The Internet offers researching lawyers a ton of information from countless sources. All for free.

Rather than publishing a book or a journal article, legal professionals with niche expertise can share their research, insight, and commentary in a blog post. Lawyers conducting research can turn to Google and have a list of relevant sources — often such blog posts. Lawyers will soon be turning to Alexa for answers.

Should lawyers avoid such online resources, never before available, because they’re free and not provided by a legal publisher charging a subscription?

Yes, according to Minneapolis lawyer and blog writer for Thomson Reuters, Jeremy Byellin, in a post on the Legal Solutions Blog.

"Google is great for finding answers to random questions that come up such as movie times and trivia answers. However, is your run-of-the-mill search engine truly correct for your legal research?"

Byellin argues that you can’t tell if the authority is still valid, verifying resources takes time, there’s no centralized research, and your research is not automatically saved.

But Byellin goes off the tracks contending that the amount information available on the Web is limited as compared to subscription services.

"There is undoubtedly a plethora of information available on free websites. However, it is highly unlikely that these sites have anywhere near the sheer volume of resources that are found on paid legal research (link to Westlaw advertisement) services."

Lawyers I checked with across the country, via a Facebook discussion, aren’t buying the argument that free resources should be avoided.

Per Michigan lawyer and veteran bloggerEnrico Schaefer, whose firm has carved out a national practice, via technology and innovation:

"[Google is] the perfect way to start all research and spot issues. There is no legitimate argument against google-based research for lawyers. Research is always about digging deeper. Just because Google represents the first couple of shovel fulls doesn’t make it any less important than pulling the cases and keycite."

Seattle lawyer and publisher of the IP Litigation Blog, Phil Mann, adds:

"Nine times out of ten, a simple Google search is effective in leading me to blogs discussing the principal cases and relevant law. For “deeper” research, going to Pacer and downloading the principal briefs is often effective, and can save considerable time in writing, too."

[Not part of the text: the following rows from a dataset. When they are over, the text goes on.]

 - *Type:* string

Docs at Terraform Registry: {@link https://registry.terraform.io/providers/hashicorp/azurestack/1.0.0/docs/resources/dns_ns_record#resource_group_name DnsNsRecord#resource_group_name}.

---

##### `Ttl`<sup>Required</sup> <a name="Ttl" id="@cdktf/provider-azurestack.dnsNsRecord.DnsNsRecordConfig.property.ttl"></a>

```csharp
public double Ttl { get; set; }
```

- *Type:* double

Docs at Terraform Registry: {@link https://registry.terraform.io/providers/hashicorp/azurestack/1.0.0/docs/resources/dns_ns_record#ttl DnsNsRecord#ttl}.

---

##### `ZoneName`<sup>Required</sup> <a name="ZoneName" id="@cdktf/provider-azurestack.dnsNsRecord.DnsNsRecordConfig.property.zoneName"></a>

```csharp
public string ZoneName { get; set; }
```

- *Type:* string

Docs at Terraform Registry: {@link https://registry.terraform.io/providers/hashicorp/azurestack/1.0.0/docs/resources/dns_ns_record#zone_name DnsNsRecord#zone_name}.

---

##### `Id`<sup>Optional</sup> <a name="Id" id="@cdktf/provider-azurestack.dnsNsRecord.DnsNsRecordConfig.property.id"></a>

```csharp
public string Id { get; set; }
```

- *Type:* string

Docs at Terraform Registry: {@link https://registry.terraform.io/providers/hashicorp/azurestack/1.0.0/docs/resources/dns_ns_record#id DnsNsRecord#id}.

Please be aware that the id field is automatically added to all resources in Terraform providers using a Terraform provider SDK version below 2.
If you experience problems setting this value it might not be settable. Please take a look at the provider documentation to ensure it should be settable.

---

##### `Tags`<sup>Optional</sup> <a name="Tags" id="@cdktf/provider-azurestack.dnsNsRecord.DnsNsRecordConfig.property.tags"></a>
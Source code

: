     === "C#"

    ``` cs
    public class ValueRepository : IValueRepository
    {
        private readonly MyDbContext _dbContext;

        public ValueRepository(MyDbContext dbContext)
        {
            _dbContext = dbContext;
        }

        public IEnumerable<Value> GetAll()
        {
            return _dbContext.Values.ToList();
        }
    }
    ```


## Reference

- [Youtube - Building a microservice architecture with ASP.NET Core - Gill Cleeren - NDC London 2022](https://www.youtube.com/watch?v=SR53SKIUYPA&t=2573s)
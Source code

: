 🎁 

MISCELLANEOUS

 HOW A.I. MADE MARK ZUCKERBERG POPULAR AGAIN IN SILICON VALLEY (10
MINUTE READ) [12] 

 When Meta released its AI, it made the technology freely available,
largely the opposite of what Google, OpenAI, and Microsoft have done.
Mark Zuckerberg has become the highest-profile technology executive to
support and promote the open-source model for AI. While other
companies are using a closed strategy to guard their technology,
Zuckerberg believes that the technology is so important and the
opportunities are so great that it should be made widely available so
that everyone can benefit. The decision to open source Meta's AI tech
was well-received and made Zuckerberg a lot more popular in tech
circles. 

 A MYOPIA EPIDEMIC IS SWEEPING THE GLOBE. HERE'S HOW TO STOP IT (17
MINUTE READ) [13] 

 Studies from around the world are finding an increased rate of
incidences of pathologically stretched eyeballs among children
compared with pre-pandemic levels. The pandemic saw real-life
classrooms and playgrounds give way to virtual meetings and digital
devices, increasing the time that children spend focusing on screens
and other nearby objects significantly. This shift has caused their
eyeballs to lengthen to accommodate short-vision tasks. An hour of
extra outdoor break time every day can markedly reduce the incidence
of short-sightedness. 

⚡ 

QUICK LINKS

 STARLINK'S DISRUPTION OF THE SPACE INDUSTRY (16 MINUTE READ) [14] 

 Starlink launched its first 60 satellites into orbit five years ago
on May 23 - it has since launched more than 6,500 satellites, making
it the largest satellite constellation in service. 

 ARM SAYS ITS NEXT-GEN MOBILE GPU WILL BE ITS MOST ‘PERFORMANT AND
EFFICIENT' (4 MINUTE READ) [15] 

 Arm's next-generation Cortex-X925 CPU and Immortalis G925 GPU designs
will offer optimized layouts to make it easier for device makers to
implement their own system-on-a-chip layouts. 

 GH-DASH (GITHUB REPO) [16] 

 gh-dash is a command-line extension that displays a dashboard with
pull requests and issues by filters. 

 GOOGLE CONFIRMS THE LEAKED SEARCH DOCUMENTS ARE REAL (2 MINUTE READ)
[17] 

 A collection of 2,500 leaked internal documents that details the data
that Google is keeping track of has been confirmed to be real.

Austin family law attorney, Michael Whelan, says the open web is a good place to start:

"We may start with Google to get a quick idea of the issues, but we’ll take that direction to dig deeper. There’s something to be said for starting with far more readable resources when doing general research."

California lawyer Emma Louise McCavana agrees:

"Cursory research using Google is a great first step to help identify issues not just legal issues and help begin the path of research. When litigating, Westlaw is the resource of choice for primary law and sources. Google books also allows access to some secondary resources not otherwise available. Reliance, if any, on blogs -tertiary. Trusting your source is key."

There will be certain practices where lawyers feel most comfortable sticking to paid subscriptions. Texas appellate lawyer and publisher of the Texas Appellate Law Blog, Todd Smith says:

"I never rely on Google for legal research, but that’s largely a function of the kind of work I do (civil appeals). Westlaw is a must for me.Most blogs don’t go into the kind of depth I need to be useful for anything other than a 30,000-foot view. That’s not a knock on blogs—you know I’m a fan. I’m generally looking at something in fine detail, and case law and law-review-type commentary are usually a better access point for me."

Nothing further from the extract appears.